CHICAGO: Chicago residents went to the polls Tuesday to elect the US city’s first black female mayor – and potentially its first openly gay mayor – in a historic vote centred on issues of economic equality, race and gun violence.
Lori Lightfoot and Toni Preckwinkle, both African-American women, are competing for the top elected post in the city – the former casting herself as an outsider and reformer, and the latter as an experienced, steady hand.
The election is an inflection point in America’s third largest city.
Since 1837, Chicago has chosen only one other black mayor and one other female mayor. If Lightfoot wins, she would also become the city’s first openly gay chief executive.
Analysts said voters were looking to shake up city politics – fed up with gun violence that claims more lives here than in other major American cities, and years of political corruption in the Democratic stronghold.
“This is one of the most significant elections in Chicago history,” Evan McKenzie, political science professor at the University of Illinois in Chicago, told AFP.
“Chicago voters seem to be in a ‘throw the bums out’ frame of mind,” he said.
The initial field consisted of 14 contenders, but most moderates and establishment figures were sidelined in a February vote.
The two highest vote-getters are competing in Tuesday’s run-off election and are running as progressive reformers, promising to clean up city government and reduce economic inequality.
While the two are alike in many ways, they have sought to differentiate themselves with their backgrounds.
Lightfoot has never held elected office.
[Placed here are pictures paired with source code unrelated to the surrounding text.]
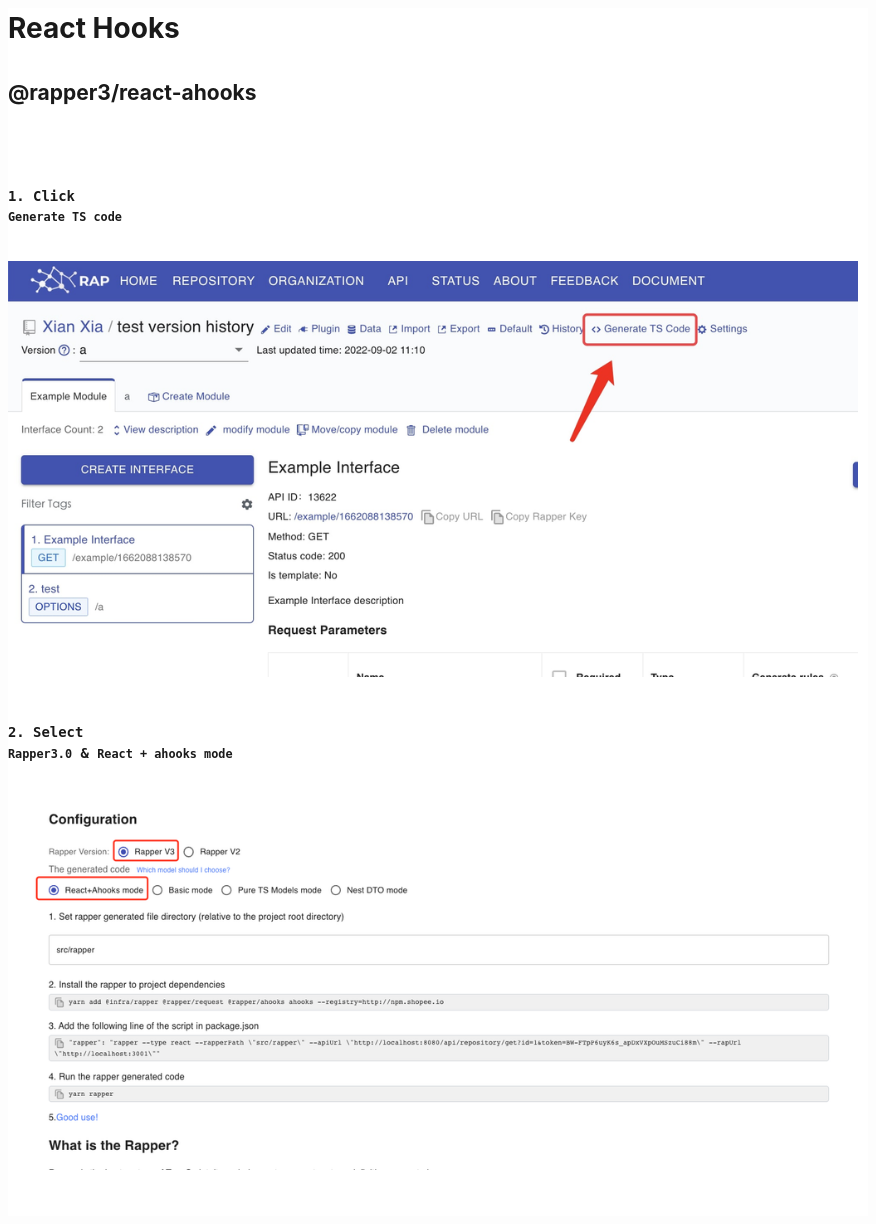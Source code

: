 # React Hooks

## @rapper3/react-ahooks

<code src="../demos/ReactHooks.tsx">

### 1. Click `Generate TS code`

<img width="850px" src="../images/ts-generate.jpg">

### 2. Select `Rapper3.0` & `React + ahooks mode`

<img width="850px" src="../images/react-ahooks.jpg">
She is a former federal prosecutor who headed a panel investigating the city’s policing problems.
Preckwinkle is currently the chief executive of Cook County in which Chicago is located, and has held elected office in the city for decades.
Local media reported that Lightfoot appeared to have more support in pre-election polling.
“It’s change versus the status quo,” Lightfoot said at a recent debate.
Voters have left little doubt they want the eventual victor to tackle the major issues vexing the city of 2.7 million people.
“The message is that (voters) want new ideas and cleaner government,” McKenzie said.
Community groups have for years complained about disparities in living conditions among the sprawling city’s diverse communities.
Gun violence, fueled by gangs and the drug trade, plagues economically-depressed neighbourhoods in the South and West, which are majority African-American.
The downtown business district, and areas to the North and along the city’s famed lakeshore, have enjoyed an economic boom even as more than 550 people were murdered last year alone.
Reforming the police department, which has a sordid history of abusive tactics, and city hall, which currently is mired in a federal corruption probe of one of its members, are also top of mind, McKenzie said.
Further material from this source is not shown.